**Source material:**

*-*-*

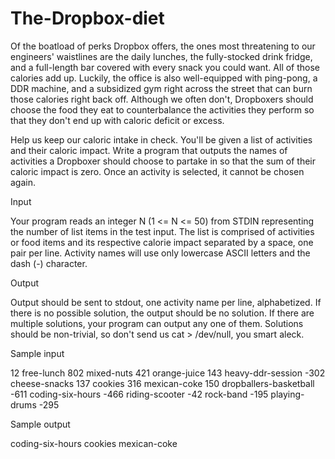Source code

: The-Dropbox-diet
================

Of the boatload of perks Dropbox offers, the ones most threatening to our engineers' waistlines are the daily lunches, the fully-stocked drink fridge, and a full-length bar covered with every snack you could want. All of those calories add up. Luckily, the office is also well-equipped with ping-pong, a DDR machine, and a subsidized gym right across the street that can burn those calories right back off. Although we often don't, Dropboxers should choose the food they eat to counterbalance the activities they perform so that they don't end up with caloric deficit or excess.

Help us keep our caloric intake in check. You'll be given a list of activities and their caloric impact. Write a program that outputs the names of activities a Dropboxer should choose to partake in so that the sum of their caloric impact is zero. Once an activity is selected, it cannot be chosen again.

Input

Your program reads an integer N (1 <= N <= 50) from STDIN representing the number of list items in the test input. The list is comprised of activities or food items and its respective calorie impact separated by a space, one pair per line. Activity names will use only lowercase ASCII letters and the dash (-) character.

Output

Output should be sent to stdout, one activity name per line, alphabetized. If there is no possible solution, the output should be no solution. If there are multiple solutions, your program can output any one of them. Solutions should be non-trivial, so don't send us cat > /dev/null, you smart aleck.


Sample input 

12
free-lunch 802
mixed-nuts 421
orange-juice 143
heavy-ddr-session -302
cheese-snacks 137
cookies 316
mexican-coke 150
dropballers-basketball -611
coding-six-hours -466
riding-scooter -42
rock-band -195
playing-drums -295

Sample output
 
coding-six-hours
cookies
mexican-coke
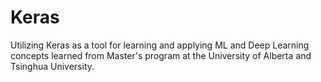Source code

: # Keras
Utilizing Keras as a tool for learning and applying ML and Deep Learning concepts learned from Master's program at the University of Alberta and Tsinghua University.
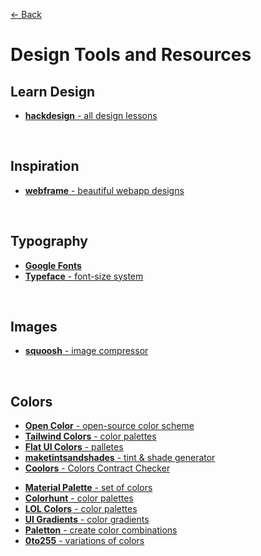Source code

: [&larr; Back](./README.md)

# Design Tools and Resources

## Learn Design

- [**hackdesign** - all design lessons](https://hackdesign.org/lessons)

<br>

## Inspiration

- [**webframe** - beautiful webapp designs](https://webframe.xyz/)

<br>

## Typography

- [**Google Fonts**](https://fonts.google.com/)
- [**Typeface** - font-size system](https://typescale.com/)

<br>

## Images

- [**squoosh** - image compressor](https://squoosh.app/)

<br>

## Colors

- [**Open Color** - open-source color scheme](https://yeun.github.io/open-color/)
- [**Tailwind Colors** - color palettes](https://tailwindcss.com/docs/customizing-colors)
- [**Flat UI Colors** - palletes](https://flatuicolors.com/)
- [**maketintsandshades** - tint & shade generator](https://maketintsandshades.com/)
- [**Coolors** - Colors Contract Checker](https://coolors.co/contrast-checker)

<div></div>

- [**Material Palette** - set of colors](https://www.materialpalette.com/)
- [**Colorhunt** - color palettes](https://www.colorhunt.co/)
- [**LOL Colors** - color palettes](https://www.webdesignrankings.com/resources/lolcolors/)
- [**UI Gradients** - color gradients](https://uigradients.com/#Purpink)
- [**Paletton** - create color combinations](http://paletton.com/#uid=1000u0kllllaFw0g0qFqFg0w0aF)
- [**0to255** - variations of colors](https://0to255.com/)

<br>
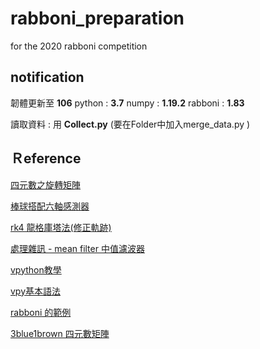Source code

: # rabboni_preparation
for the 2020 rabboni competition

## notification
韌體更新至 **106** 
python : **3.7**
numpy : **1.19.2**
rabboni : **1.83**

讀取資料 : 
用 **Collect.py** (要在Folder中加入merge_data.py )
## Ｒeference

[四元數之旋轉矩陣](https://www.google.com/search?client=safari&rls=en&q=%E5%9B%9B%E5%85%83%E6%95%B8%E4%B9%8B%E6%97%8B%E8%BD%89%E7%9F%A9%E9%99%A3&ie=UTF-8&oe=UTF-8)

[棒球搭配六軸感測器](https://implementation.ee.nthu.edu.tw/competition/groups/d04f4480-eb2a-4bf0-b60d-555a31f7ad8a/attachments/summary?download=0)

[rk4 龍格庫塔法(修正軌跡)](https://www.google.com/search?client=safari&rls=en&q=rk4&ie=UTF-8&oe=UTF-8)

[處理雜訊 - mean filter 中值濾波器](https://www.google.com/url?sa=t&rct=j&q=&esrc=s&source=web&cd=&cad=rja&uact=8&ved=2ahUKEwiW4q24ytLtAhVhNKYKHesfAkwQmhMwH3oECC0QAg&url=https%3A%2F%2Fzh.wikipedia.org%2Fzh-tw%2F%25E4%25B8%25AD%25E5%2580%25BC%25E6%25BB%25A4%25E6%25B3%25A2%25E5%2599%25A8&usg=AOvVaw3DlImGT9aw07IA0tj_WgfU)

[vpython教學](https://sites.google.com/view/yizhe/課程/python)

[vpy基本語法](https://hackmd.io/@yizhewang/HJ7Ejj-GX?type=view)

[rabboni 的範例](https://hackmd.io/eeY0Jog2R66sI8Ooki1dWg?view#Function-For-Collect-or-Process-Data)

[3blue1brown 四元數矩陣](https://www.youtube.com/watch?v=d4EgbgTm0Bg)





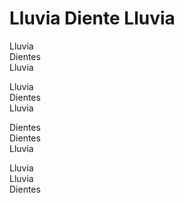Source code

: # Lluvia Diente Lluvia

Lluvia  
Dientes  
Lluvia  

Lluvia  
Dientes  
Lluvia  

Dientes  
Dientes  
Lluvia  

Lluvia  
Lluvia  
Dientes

*-*-*

**About this task:** The data should be printed again unchanged; leave its pictures out.

**Expected answer:**
Source code

: The-Dropbox-diet
================

Of the boatload of perks Dropbox offers, the ones most threatening to our engineers' waistlines are the daily lunches, the fully-stocked drink fridge, and a full-length bar covered with every snack you could want. All of those calories add up. Luckily, the office is also well-equipped with ping-pong, a DDR machine, and a subsidized gym right across the street that can burn those calories right back off. Although we often don't, Dropboxers should choose the food they eat to counterbalance the activities they perform so that they don't end up with caloric deficit or excess.

Help us keep our caloric intake in check. You'll be given a list of activities and their caloric impact. Write a program that outputs the names of activities a Dropboxer should choose to partake in so that the sum of their caloric impact is zero. Once an activity is selected, it cannot be chosen again.

Input

Your program reads an integer N (1 <= N <= 50) from STDIN representing the number of list items in the test input. The list is comprised of activities or food items and its respective calorie impact separated by a space, one pair per line. Activity names will use only lowercase ASCII letters and the dash (-) character.

Output

Output should be sent to stdout, one activity name per line, alphabetized. If there is no possible solution, the output should be no solution. If there are multiple solutions, your program can output any one of them. Solutions should be non-trivial, so don't send us cat > /dev/null, you smart aleck.


Sample input 

12
free-lunch 802
mixed-nuts 421
orange-juice 143
heavy-ddr-session -302
cheese-snacks 137
cookies 316
mexican-coke 150
dropballers-basketball -611
coding-six-hours -466
riding-scooter -42
rock-band -195
playing-drums -295

Sample output
 
coding-six-hours
cookies
mexican-coke
Source code

: # Keras
Utilizing Keras as a tool for learning and applying ML and Deep Learning concepts learned from Master's program at the University of Alberta and Tsinghua University.
Source code

: [&larr; Back](./README.md)

# Design Tools and Resources

## Learn Design

- [**hackdesign** - all design lessons](https://hackdesign.org/lessons)

<br>

## Inspiration

- [**webframe** - beautiful webapp designs](https://webframe.xyz/)

<br>

## Typography

- [**Google Fonts**](https://fonts.google.com/)
- [**Typeface** - font-size system](https://typescale.com/)

<br>

## Images

- [**squoosh** - image compressor](https://squoosh.app/)

<br>

## Colors

- [**Open Color** - open-source color scheme](https://yeun.github.io/open-color/)
- [**Tailwind Colors** - color palettes](https://tailwindcss.com/docs/customizing-colors)
- [**Flat UI Colors** - palletes](https://flatuicolors.com/)
- [**maketintsandshades** - tint & shade generator](https://maketintsandshades.com/)
- [**Coolors** - Colors Contract Checker](https://coolors.co/contrast-checker)

<div></div>

- [**Material Palette** - set of colors](https://www.materialpalette.com/)
- [**Colorhunt** - color palettes](https://www.colorhunt.co/)
- [**LOL Colors** - color palettes](https://www.webdesignrankings.com/resources/lolcolors/)
- [**UI Gradients** - color gradients](https://uigradients.com/#Purpink)
- [**Paletton** - create color combinations](http://paletton.com/#uid=1000u0kllllaFw0g0qFqFg0w0aF)
- [**0to255** - variations of colors](https://0to255.com/)

<br>
Source code

: # rabboni_preparation
for the 2020 rabboni competition

## notification
韌體更新至 **106** 
python : **3.7**
numpy : **1.19.2**
rabboni : **1.83**

讀取資料 : 
用 **Collect.py** (要在Folder中加入merge_data.py )
## Ｒeference

[四元數之旋轉矩陣](https://www.google.com/search?client=safari&rls=en&q=%E5%9B%9B%E5%85%83%E6%95%B8%E4%B9%8B%E6%97%8B%E8%BD%89%E7%9F%A9%E9%99%A3&ie=UTF-8&oe=UTF-8)

[棒球搭配六軸感測器](https://implementation.ee.nthu.edu.tw/competition/groups/d04f4480-eb2a-4bf0-b60d-555a31f7ad8a/attachments/summary?download=0)

[rk4 龍格庫塔法(修正軌跡)](https://www.google.com/search?client=safari&rls=en&q=rk4&ie=UTF-8&oe=UTF-8)

[處理雜訊 - mean filter 中值濾波器](https://www.google.com/url?sa=t&rct=j&q=&esrc=s&source=web&cd=&cad=rja&uact=8&ved=2ahUKEwiW4q24ytLtAhVhNKYKHesfAkwQmhMwH3oECC0QAg&url=https%3A%2F%2Fzh.wikipedia.org%2Fzh-tw%2F%25E4%25B8%25AD%25E5%2580%25BC%25E6%25BB%25A4%25E6%25B3%25A2%25E5%2599%25A8&usg=AOvVaw3DlImGT9aw07IA0tj_WgfU)

[vpython教學](https://sites.google.com/view/yizhe/課程/python)

[vpy基本語法](https://hackmd.io/@yizhewang/HJ7Ejj-GX?type=view)

[rabboni 的範例](https://hackmd.io/eeY0Jog2R66sI8Ooki1dWg?view#Function-For-Collect-or-Process-Data)

[3blue1brown 四元數矩陣](https://www.youtube.com/watch?v=d4EgbgTm0Bg)





Source code

: # Lluvia Diente Lluvia

Lluvia  
Dientes  
Lluvia  

Lluvia  
Dientes  
Lluvia  

Dientes  
Dientes  
Lluvia  

Lluvia  
Lluvia  
Dientes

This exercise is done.